**Problem to work on**
Everything in the listing below should be repeated exactly, apart from the pictures.

**Records for the exercise**
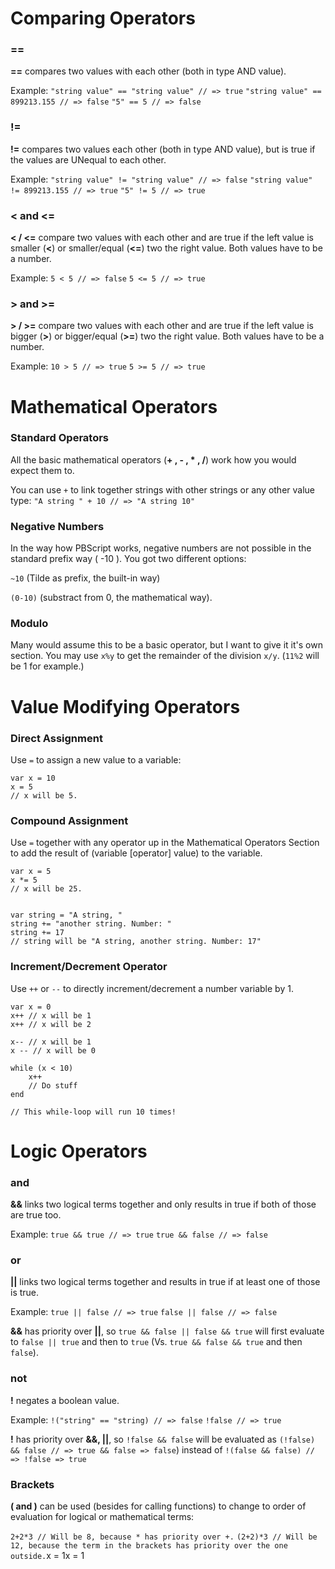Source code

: # Comparing Operators

### ==

**==** compares two values with each other (both in type AND value).

Example: `"string value" == "string value" // => true` `"string value" == 899213.155 // => false` `"5" == 5 // => false`

### !=

**!=** compares two values each other (both in type AND value), but is true if the values are UNequal to each other.

Example: `"string value" != "string value" // => false` `"string value" != 899213.155 // => true` `"5" != 5 // => true`

### < and <=

**< / <=** compare two values with each other and are true if the left value is smaller (**<**) or smaller/equal (**<=**) two the right value. Both values have to be a number.

Example: `5 < 5 // => false` `5 <= 5 // => true`

### > and >=

**> / >=** compare two values with each other and are true if the left value is bigger (**>**) or bigger/equal (**>=**) two the right value. Both values have to be a number.

Example: `10 > 5 // => true` `5 >= 5 // => true`

# Mathematical Operators

### Standard Operators

All the basic mathematical operators (**+ , - , \* , /**) work how you would expect them to.

You can use `+` to link together strings with other strings or any other value type:
`"A string " + 10 // => "A string 10"`

### Negative Numbers

In the way how PBScript works, negative numbers are not possible in the standard prefix way ( -10 ). You got two different options: 

`~10` (Tilde as prefix, the built-in way)

`(0-10)` (substract from 0, the mathematical way).

### Modulo

Many would assume this to be a basic operator, but I want to give it it's own section. You may use `x%y` to get the remainder of the division `x/y`. (`11%2` will be 1 for example.)

# Value Modifying Operators

### Direct Assignment

Use `=` to assign a new value to a variable: 

```
var x = 10
x = 5
// x will be 5.
```

### Compound Assignment

Use `=` together with any operator up in the Mathematical Operators Section to add the result of (variable [operator] value) to the variable.

```
var x = 5
x *= 5
// x will be 25.


var string = "A string, "
string += "another string. Number: "
string += 17
// string will be "A string, another string. Number: 17"
```

### Increment/Decrement Operator

Use `++` or `--` to directly increment/decrement a number variable by 1.

```
var x = 0
x++ // x will be 1
x++ // x will be 2

x-- // x will be 1
x -- // x will be 0

while (x < 10)
    x++
    // Do stuff
end

// This while-loop will run 10 times!
```

# Logic Operators

### and

**&&** links two logical terms together and only results in true if both of those are true too. 

Example: `true && true // => true` `true && false // => false`

### or

**||** links two logical terms together and results in true if at least one of those is true.

Example: `true || false // => true` `false || false // => false`

**&&** has priority over **||**, so `true && false || false && true` will first evaluate to `false || true` and then to `true` (Vs. `true && false && true` and then `false`).

### not

**!** negates a boolean value.

Example: `!("string" == "string) // => false` `!false // => true`

**!** has priority over **&&, ||**, so `!false && false` will be evaluated as `(!false) && false // => true && false => false`) instead of `!(false && false) // => !false => true `

### Brackets

**( and )** can be used (besides for calling functions) to change to order of evaluation for logical or mathematical terms:

`2+2*3 // Will be 8, because * has priority over +.` `(2+2)*3 // Will be 12, because the term in the brackets has priority over the one outside.`x = 1x = 1
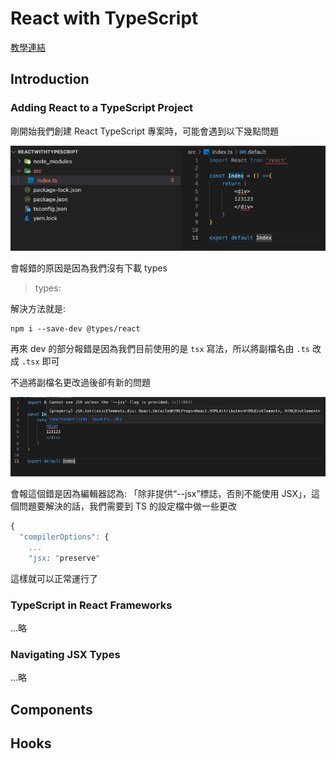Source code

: # React with TypeScript

[教學連結](https://www.totaltypescript.com/tutorials/react-with-typescript)

## Introduction

### Adding React to a TypeScript Project

剛開始我們創建 React TypeScript 專案時，可能會遇到以下幾點問題

![not-install-types](../../static/img/not%20install%20types.png)

會報錯的原因是因為我們沒有下載 types

> types: 

解決方法就是:

```
npm i --save-dev @types/react
```

再來 dev 的部分報錯是因為我們目前使用的是 `tsx` 寫法，所以將副檔名由 `.ts` 改成 `.tsx` 即可

不過將副檔名更改過後卻有新的問題

![still-not-working](../../static/img/change%20to%20tsx%20still%20not%20working.png)

會報這個錯是因為編輯器認為: 「除非提供“--jsx”標誌，否則不能使用 JSX」，這個問題要解決的話，我們需要到 TS 的設定檔中做一些更改

```js
{
  "compilerOptions": {
    ...
    "jsx: "preserve"
```

這樣就可以正常運行了

### TypeScript in React Frameworks

...略

### Navigating JSX Types

...略

## Components

### 

## Hooks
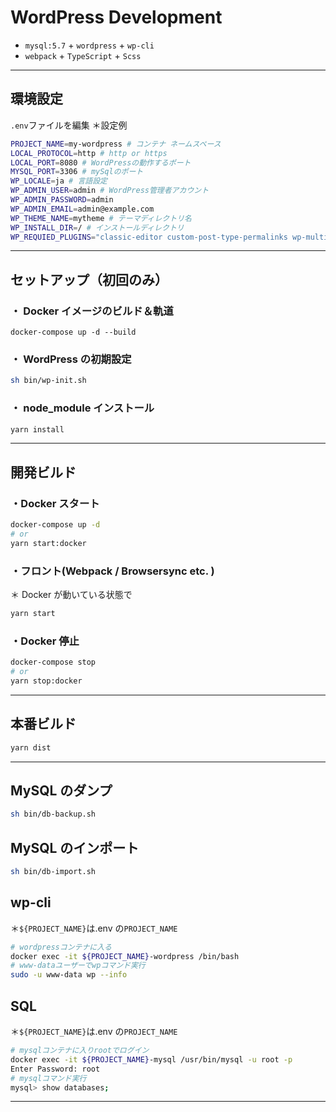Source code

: # WordPress Development

-   `mysql:5.7` + `wordpress` + `wp-cli`
-   `webpack` + `TypeScript` + `Scss`

---

## 環境設定

`.env`ファイルを編集
＊設定例

```bash
PROJECT_NAME=my-wordpress # コンテナ ネームスペース
LOCAL_PROTOCOL=http # http or https
LOCAL_PORT=8080 # WordPressの動作するポート
MYSQL_PORT=3306 # mySqlのポート
WP_LOCALE=ja # 言語設定
WP_ADMIN_USER=admin # WordPress管理者アカウント
WP_ADMIN_PASSWORD=admin
WP_ADMIN_EMAIL=admin@example.com
WP_THEME_NAME=mytheme # テーマディレクトリ名
WP_INSTALL_DIR=/ # インストールディレクトリ
WP_REQUIED_PLUGINS="classic-editor custom-post-type-permalinks wp-multibyte-patch" # 必須プラグイン(スペース区切り)
```

---

## セットアップ（初回のみ）

### ・ Docker イメージのビルド＆軌道

```
docker-compose up -d --build
```

### ・ WordPress の初期設定

```sh
sh bin/wp-init.sh
```

### ・ node_module インストール

```sh
yarn install
```

---

## 開発ビルド

### ・Docker スタート

```sh
docker-compose up -d
# or
yarn start:docker
```

### ・フロント(Webpack / Browsersync etc. )

＊ Docker が動いている状態で

```sh
yarn start
```

### ・Docker 停止

```sh
docker-compose stop
# or
yarn stop:docker
```

---

## 本番ビルド

```sh
yarn dist
```

---

## MySQL のダンプ

```sh
sh bin/db-backup.sh
```

## MySQL のインポート

```sh
sh bin/db-import.sh
```

## wp-cli

＊`${PROJECT_NAME}`は.env の`PROJECT_NAME`

```sh
# wordpressコンテナに入る
docker exec -it ${PROJECT_NAME}-wordpress /bin/bash
# www-dataユーザーでwpコマンド実行
sudo -u www-data wp --info
```

## SQL

＊`${PROJECT_NAME}`は.env の`PROJECT_NAME`

```sh
# mysqlコンテナに入りrootでログイン
docker exec -it ${PROJECT_NAME}-mysql /usr/bin/mysql -u root -p
Enter Password: root
# mysqlコマンド実行
mysql> show databases;
```

---
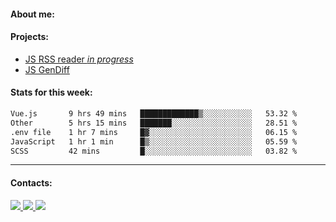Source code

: #### About me:

#### Projects:
- [JS RSS reader *in progress*](https://github.com/GKoil/frontend-project-lvl3)
- [JS GenDiff](https://github.com/GKoil/GenDiff)

#### Stats for this week:
<!--START_SECTION:waka-->

```txt
Vue.js       9 hrs 49 mins   █████████████▒░░░░░░░░░░░   53.32 %
Other        5 hrs 15 mins   ███████░░░░░░░░░░░░░░░░░░   28.51 %
.env file    1 hr 7 mins     █▓░░░░░░░░░░░░░░░░░░░░░░░   06.15 %
JavaScript   1 hr 1 min      █▒░░░░░░░░░░░░░░░░░░░░░░░   05.59 %
SCSS         42 mins         █░░░░░░░░░░░░░░░░░░░░░░░░   03.82 %
```

<!--END_SECTION:waka-->
---
#### Contacts:

<a target='_blank' title='LinkedIn' href="https://www.linkedin.com/in/gkoil/">
  <img src="https://img.shields.io/badge/LinkedIn-0077B5?style=for-the-badge&logo=linkedin&logoColor=white" />
</a>
<a target='_blank' title='Telegram' href="https://t.me/gkoil">
  <img src="https://img.shields.io/badge/Telegram-2CA5E0?style=for-the-badge&logo=telegram&logoColor=white" />
</a>
<a target='_blank' title='Gmail' href="mailto: gk.grigorev@gmail.com">
  <img src="https://img.shields.io/badge/Gmail-D14836?style=for-the-badge&logo=gmail&logoColor=white" />
</a>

**Output below**
Source code

: # Comparing Operators

### ==

**==** compares two values with each other (both in type AND value).

Example: `"string value" == "string value" // => true` `"string value" == 899213.155 // => false` `"5" == 5 // => false`

### !=

**!=** compares two values each other (both in type AND value), but is true if the values are UNequal to each other.

Example: `"string value" != "string value" // => false` `"string value" != 899213.155 // => true` `"5" != 5 // => true`

### < and <=

**< / <=** compare two values with each other and are true if the left value is smaller (**<**) or smaller/equal (**<=**) two the right value. Both values have to be a number.

Example: `5 < 5 // => false` `5 <= 5 // => true`

### > and >=

**> / >=** compare two values with each other and are true if the left value is bigger (**>**) or bigger/equal (**>=**) two the right value. Both values have to be a number.

Example: `10 > 5 // => true` `5 >= 5 // => true`

# Mathematical Operators

### Standard Operators

All the basic mathematical operators (**+ , - , \* , /**) work how you would expect them to.

You can use `+` to link together strings with other strings or any other value type:
`"A string " + 10 // => "A string 10"`

### Negative Numbers

In the way how PBScript works, negative numbers are not possible in the standard prefix way ( -10 ). You got two different options: 

`~10` (Tilde as prefix, the built-in way)

`(0-10)` (substract from 0, the mathematical way).

### Modulo

Many would assume this to be a basic operator, but I want to give it it's own section. You may use `x%y` to get the remainder of the division `x/y`. (`11%2` will be 1 for example.)

# Value Modifying Operators

### Direct Assignment

Use `=` to assign a new value to a variable: 

```
var x = 10
x = 5
// x will be 5.
```

### Compound Assignment

Use `=` together with any operator up in the Mathematical Operators Section to add the result of (variable [operator] value) to the variable.

```
var x = 5
x *= 5
// x will be 25.


var string = "A string, "
string += "another string. Number: "
string += 17
// string will be "A string, another string. Number: 17"
```

### Increment/Decrement Operator

Use `++` or `--` to directly increment/decrement a number variable by 1.

```
var x = 0
x++ // x will be 1
x++ // x will be 2

x-- // x will be 1
x -- // x will be 0

while (x < 10)
    x++
    // Do stuff
end

// This while-loop will run 10 times!
```

# Logic Operators

### and

**&&** links two logical terms together and only results in true if both of those are true too. 

Example: `true && true // => true` `true && false // => false`

### or

**||** links two logical terms together and results in true if at least one of those is true.

Example: `true || false // => true` `false || false // => false`

**&&** has priority over **||**, so `true && false || false && true` will first evaluate to `false || true` and then to `true` (Vs. `true && false && true` and then `false`).

### not

**!** negates a boolean value.

Example: `!("string" == "string) // => false` `!false // => true`

**!** has priority over **&&, ||**, so `!false && false` will be evaluated as `(!false) && false // => true && false => false`) instead of `!(false && false) // => !false => true `

### Brackets

**( and )** can be used (besides for calling functions) to change to order of evaluation for logical or mathematical terms:

`2+2*3 // Will be 8, because * has priority over +.` `(2+2)*3 // Will be 12, because the term in the brackets has priority over the one outside.`x = 1x = 1
Source code

: # React with TypeScript

[教學連結](https://www.totaltypescript.com/tutorials/react-with-typescript)

## Introduction

### Adding React to a TypeScript Project

剛開始我們創建 React TypeScript 專案時，可能會遇到以下幾點問題

![not-install-types](../../static/img/not%20install%20types.png)

會報錯的原因是因為我們沒有下載 types

> types: 

解決方法就是:

```
npm i --save-dev @types/react
```

再來 dev 的部分報錯是因為我們目前使用的是 `tsx` 寫法，所以將副檔名由 `.ts` 改成 `.tsx` 即可

不過將副檔名更改過後卻有新的問題

![still-not-working](../../static/img/change%20to%20tsx%20still%20not%20working.png)

會報這個錯是因為編輯器認為: 「除非提供“--jsx”標誌，否則不能使用 JSX」，這個問題要解決的話，我們需要到 TS 的設定檔中做一些更改

```js
{
  "compilerOptions": {
    ...
    "jsx: "preserve"
```

這樣就可以正常運行了

### TypeScript in React Frameworks

...略

### Navigating JSX Types

...略

## Components

### 

## Hooks
Source code

: # WordPress Development

-   `mysql:5.7` + `wordpress` + `wp-cli`
-   `webpack` + `TypeScript` + `Scss`

---

## 環境設定

`.env`ファイルを編集
＊設定例

```bash
PROJECT_NAME=my-wordpress # コンテナ ネームスペース
LOCAL_PROTOCOL=http # http or https
LOCAL_PORT=8080 # WordPressの動作するポート
MYSQL_PORT=3306 # mySqlのポート
WP_LOCALE=ja # 言語設定
WP_ADMIN_USER=admin # WordPress管理者アカウント
WP_ADMIN_PASSWORD=admin
WP_ADMIN_EMAIL=admin@example.com
WP_THEME_NAME=mytheme # テーマディレクトリ名
WP_INSTALL_DIR=/ # インストールディレクトリ
WP_REQUIED_PLUGINS="classic-editor custom-post-type-permalinks wp-multibyte-patch" # 必須プラグイン(スペース区切り)
```

---

## セットアップ（初回のみ）

### ・ Docker イメージのビルド＆軌道

```
docker-compose up -d --build
```

### ・ WordPress の初期設定

```sh
sh bin/wp-init.sh
```

### ・ node_module インストール

```sh
yarn install
```

---

## 開発ビルド

### ・Docker スタート

```sh
docker-compose up -d
# or
yarn start:docker
```

### ・フロント(Webpack / Browsersync etc. )

＊ Docker が動いている状態で

```sh
yarn start
```

### ・Docker 停止

```sh
docker-compose stop
# or
yarn stop:docker
```

---

## 本番ビルド

```sh
yarn dist
```

---

## MySQL のダンプ

```sh
sh bin/db-backup.sh
```

## MySQL のインポート

```sh
sh bin/db-import.sh
```

## wp-cli

＊`${PROJECT_NAME}`は.env の`PROJECT_NAME`

```sh
# wordpressコンテナに入る
docker exec -it ${PROJECT_NAME}-wordpress /bin/bash
# www-dataユーザーでwpコマンド実行
sudo -u www-data wp --info
```

## SQL

＊`${PROJECT_NAME}`は.env の`PROJECT_NAME`

```sh
# mysqlコンテナに入りrootでログイン
docker exec -it ${PROJECT_NAME}-mysql /usr/bin/mysql -u root -p
Enter Password: root
# mysqlコマンド実行
mysql> show databases;
```

---
Source code

: #### About me:

#### Projects:
- [JS RSS reader *in progress*](https://github.com/GKoil/frontend-project-lvl3)
- [JS GenDiff](https://github.com/GKoil/GenDiff)

#### Stats for this week:
<!--START_SECTION:waka-->

```txt
Vue.js       9 hrs 49 mins   █████████████▒░░░░░░░░░░░   53.32 %
Other        5 hrs 15 mins   ███████░░░░░░░░░░░░░░░░░░   28.51 %
.env file    1 hr 7 mins     █▓░░░░░░░░░░░░░░░░░░░░░░░   06.15 %
JavaScript   1 hr 1 min      █▒░░░░░░░░░░░░░░░░░░░░░░░   05.59 %
SCSS         42 mins         █░░░░░░░░░░░░░░░░░░░░░░░░   03.82 %
```

<!--END_SECTION:waka-->
---
#### Contacts:

<a target='_blank' title='LinkedIn' href="https://www.linkedin.com/in/gkoil/">
  <img src="https://img.shields.io/badge/LinkedIn-0077B5?style=for-the-badge&logo=linkedin&logoColor=white" />
</a>
<a target='_blank' title='Telegram' href="https://t.me/gkoil">
  <img src="https://img.shields.io/badge/Telegram-2CA5E0?style=for-the-badge&logo=telegram&logoColor=white" />
</a>
<a target='_blank' title='Gmail' href="mailto: gk.grigorev@gmail.com">
  <img src="https://img.shields.io/badge/Gmail-D14836?style=for-the-badge&logo=gmail&logoColor=white" />
</a>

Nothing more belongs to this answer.